Wednesday, August 19, 2015

Play the Percentages

I won a lot of matches with my efficiency. I didn’t make many mistakes, got to a lot of balls, and never ever gave up. I punished you by forcing you to make more mistakes than me. My coaches stressed physical fitness and I definitely outworked so many people with superior preparation. What’s really interesting is that I feel like the way I approached tennis is very much my personality. I’m chill for the most part, flexible and ready to attack a problem in the most effective, efficient ways. Yet, I’m pretty defensive and stubborn, often afraid to make a bold new move and be looked upon as brash and offensive. I was afraid to make mistakes because I cared too deeply about my results rather than making the right play. This key mental flaw was something that hindered me in my tennis development and was something that I didn’t learn to master until playing poker.

Poker is about forcing your opponents to make a mistake. Everyone is dealt the same number of winners and losers in the long run, so it’s all about how you play those winners to maximize your value, and how you minimize your losses. Essentially, there are two ways to win a hand – to have the best hand, or to bluff. Because poker is so math based, each decision you make can be analyzed algebraically. Based on the hand range you perceive your opponent to have you can come up with what your expected value (EV) in a given hand is.  (I just wanted to note here that this is an imperfect art as poker is a game of imperfect information. The key is to become as accurate as you can with the EV calculations with the information that you have). With this value, you can find out how different ways you play a hand affect your EV and you can come up with the optimal strategy. This is where it all clicked for me. When I first started playing poker, I didn’t always make the optimal bluff or the marginal call because I was afraid to be wrong. When I started analyzing my game I realized I was leaking a lot of money because of these fundamental errors.

Essentially, I was too results oriented in poker as well. My downfall in tennis is also my biggest leak in poker. I started to realize how mad I would get when I didn’t bluff on the river and my opponent showed down a pathetic hand that beat mine and would have folded to a bluff. Bluffs do not work every time, but they also do not have to work every time. If you bet $50 into $100 on a bluff your play only has to work greater than 1/3 of the time for it to be profitable.

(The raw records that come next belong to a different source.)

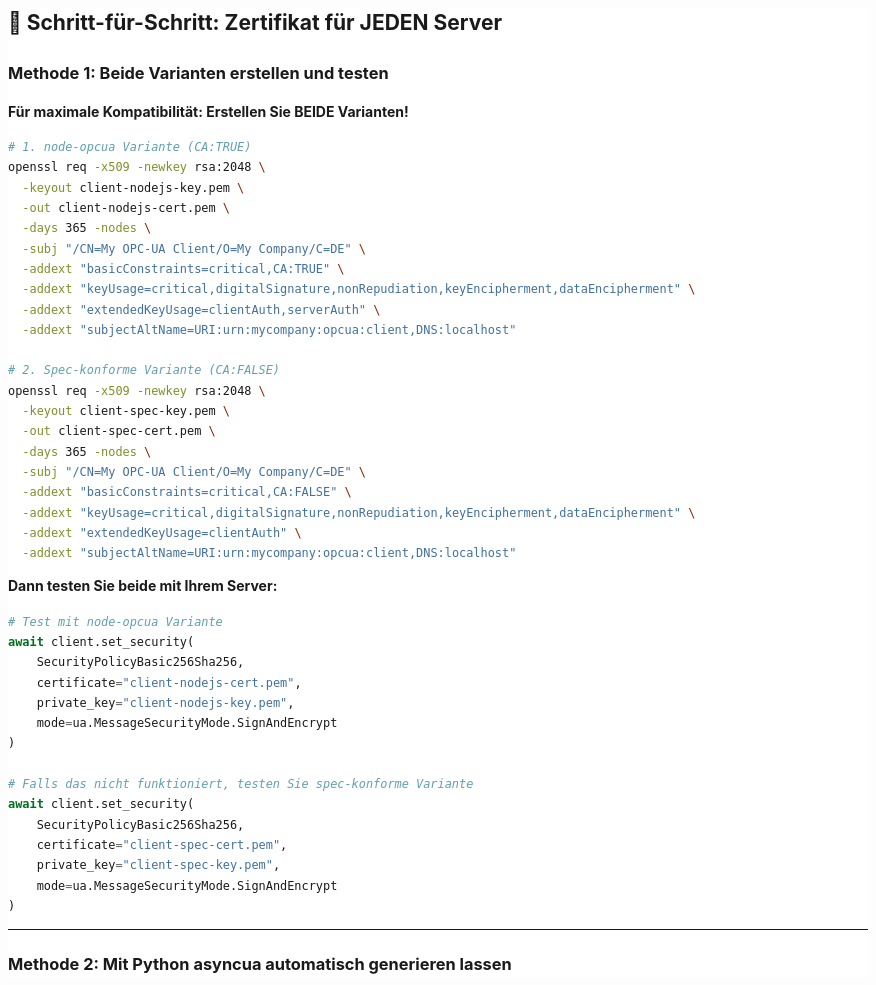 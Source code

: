 ## 🔧 Schritt-für-Schritt: Zertifikat für JEDEN Server

### Methode 1: Beide Varianten erstellen und testen

**Für maximale Kompatibilität: Erstellen Sie BEIDE Varianten!**

```bash
# 1. node-opcua Variante (CA:TRUE)
openssl req -x509 -newkey rsa:2048 \
  -keyout client-nodejs-key.pem \
  -out client-nodejs-cert.pem \
  -days 365 -nodes \
  -subj "/CN=My OPC-UA Client/O=My Company/C=DE" \
  -addext "basicConstraints=critical,CA:TRUE" \
  -addext "keyUsage=critical,digitalSignature,nonRepudiation,keyEncipherment,dataEncipherment" \
  -addext "extendedKeyUsage=clientAuth,serverAuth" \
  -addext "subjectAltName=URI:urn:mycompany:opcua:client,DNS:localhost"

# 2. Spec-konforme Variante (CA:FALSE)
openssl req -x509 -newkey rsa:2048 \
  -keyout client-spec-key.pem \
  -out client-spec-cert.pem \
  -days 365 -nodes \
  -subj "/CN=My OPC-UA Client/O=My Company/C=DE" \
  -addext "basicConstraints=critical,CA:FALSE" \
  -addext "keyUsage=critical,digitalSignature,nonRepudiation,keyEncipherment,dataEncipherment" \
  -addext "extendedKeyUsage=clientAuth" \
  -addext "subjectAltName=URI:urn:mycompany:opcua:client,DNS:localhost"
```

**Dann testen Sie beide mit Ihrem Server:**

```python
# Test mit node-opcua Variante
await client.set_security(
    SecurityPolicyBasic256Sha256,
    certificate="client-nodejs-cert.pem",
    private_key="client-nodejs-key.pem",
    mode=ua.MessageSecurityMode.SignAndEncrypt
)

# Falls das nicht funktioniert, testen Sie spec-konforme Variante
await client.set_security(
    SecurityPolicyBasic256Sha256,
    certificate="client-spec-cert.pem",
    private_key="client-spec-key.pem",
    mode=ua.MessageSecurityMode.SignAndEncrypt
)
```

---

### Methode 2: Mit Python asyncua automatisch generieren lassen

I can make a very relevant analogy to tennis. One of my biggest weaknesses was that I wasn’t aggressive enough on some of the short balls I would get in tennis. I should of thought of this in terms of percentages. If I hit a consistent shot back, I will make the shot nearly 100% of the time, but will only have a 55% chance to win the point. However, if I take an aggressive swing, I may win the point instantly 40% of the time, 40% of the time I will win 75% of the time since I am in a winning aggressive position, and I will out right miss and lose the point 20% of the time. In this example I would win the point 70% of the time with an aggressive swing and 55% of the time with a consistent swing. I definitely didn’t see it this way because I was too focused on the 20% of the time that I would miss. Not only did I cheat myself out of percentages in these matches, but I also wasn’t able to develop as complete a game as I would have liked which would have benefitted me more in the long run. I looked to correct this mental flaw and feel like I got a second chance through poker.

Humans are dependent on positive feedback and incentives. In poker, when you make the right play and lose, a correct mindset would to be content with your play. Conversely, when you make the wrong play and win, you should be upset for having been outplayed. This is unnatural. When I make the best play and lose, I remind myself that I made the right play and try to stay on an even keel. If you are off it, it’s time to take a break. Otherwise, move on and play the next hand. When I make the wrong play and win…god damnit I am ecstatic lol. Poker because of this, is a mind f*ck. You are constantly at a battle of managing your expectations and emotions. Tennis is not as mental as poker, but also shares a lot of the same fundamental strategies. A point does not define the match. Yes, there are important points, but just like hands of poker it is all about making the right play in the long run. You want to win the match, not just one point. By truly understanding this concept, it’s easier to have no regrets and feel like you’ve done what you can to give yourself the best opportunity to win a match. And that is all we can do… control what we do and give ourselves the best chance to win.